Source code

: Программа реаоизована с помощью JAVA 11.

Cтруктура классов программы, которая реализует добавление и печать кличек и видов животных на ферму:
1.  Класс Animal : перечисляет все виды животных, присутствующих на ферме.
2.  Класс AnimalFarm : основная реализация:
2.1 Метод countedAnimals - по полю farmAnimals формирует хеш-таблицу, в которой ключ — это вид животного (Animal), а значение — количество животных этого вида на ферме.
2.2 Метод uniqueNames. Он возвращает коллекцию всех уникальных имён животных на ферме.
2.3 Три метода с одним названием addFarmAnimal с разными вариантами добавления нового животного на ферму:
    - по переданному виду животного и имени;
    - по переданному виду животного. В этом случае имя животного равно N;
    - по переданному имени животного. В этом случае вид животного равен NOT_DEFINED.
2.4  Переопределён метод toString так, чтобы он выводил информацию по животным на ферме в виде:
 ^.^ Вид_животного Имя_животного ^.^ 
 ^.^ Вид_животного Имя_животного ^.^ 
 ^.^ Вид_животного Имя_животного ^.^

——————

About this task - Across the listing, how many lines contain the word "ферму"? Give the number without further comment.

Task solution - 2